*** The data Section Begins ***
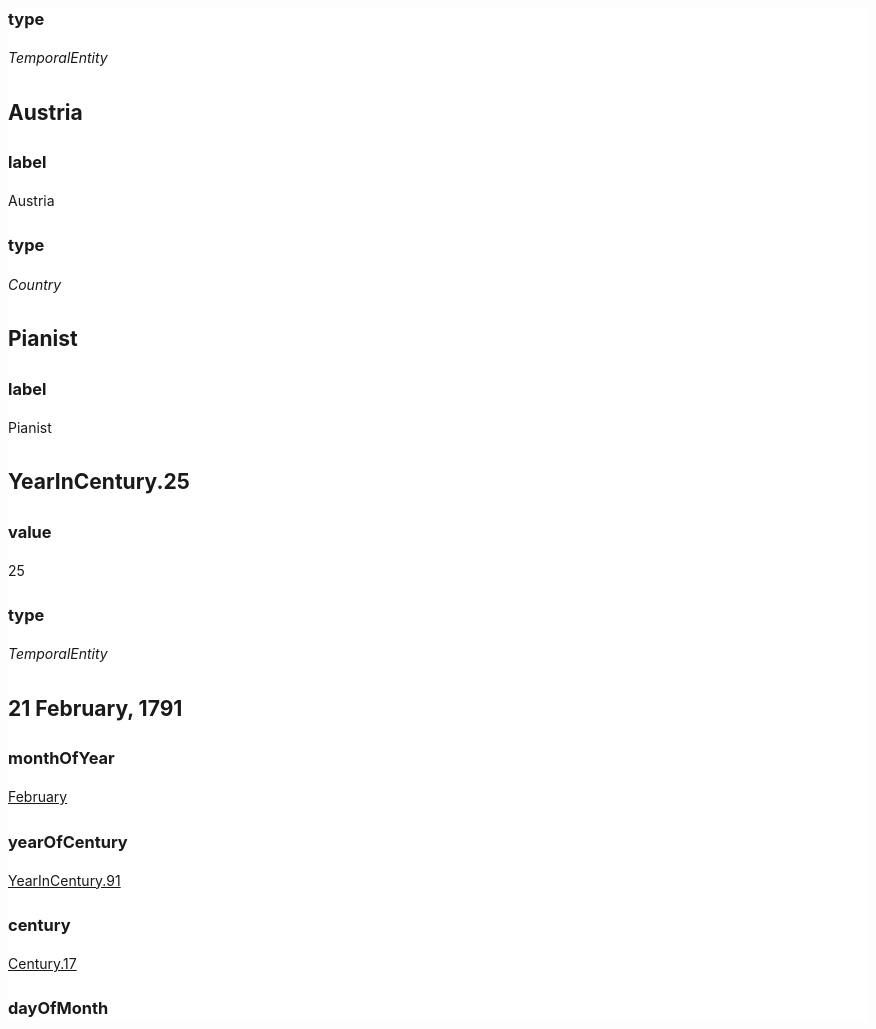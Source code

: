 ### type


*TemporalEntity*

## Austria

### label


Austria

### type


*Country*

## Pianist

### label


Pianist

## YearInCentury.25

### value


25

### type


*TemporalEntity*

## 21 February, 1791

### monthOfYear


[February](#February)

### yearOfCentury


[YearInCentury.91](#YearInCentury.91)

### century


[Century.17](#Century.17)

### dayOfMonth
*** The data Section Ends ***
» **Activity**: Only the pictures stay behind; everything else in the data above is to be retyped exactly.

» **Exercise result**:
Source code

: ### type


*TemporalEntity*

## Austria

### label


Austria

### type


*Country*

## Pianist

### label


Pianist

## YearInCentury.25

### value


25

### type


*TemporalEntity*

## 21 February, 1791

### monthOfYear


[February](#February)

### yearOfCentury


[YearInCentury.91](#YearInCentury.91)

### century


[Century.17](#Century.17)

### dayOfMonth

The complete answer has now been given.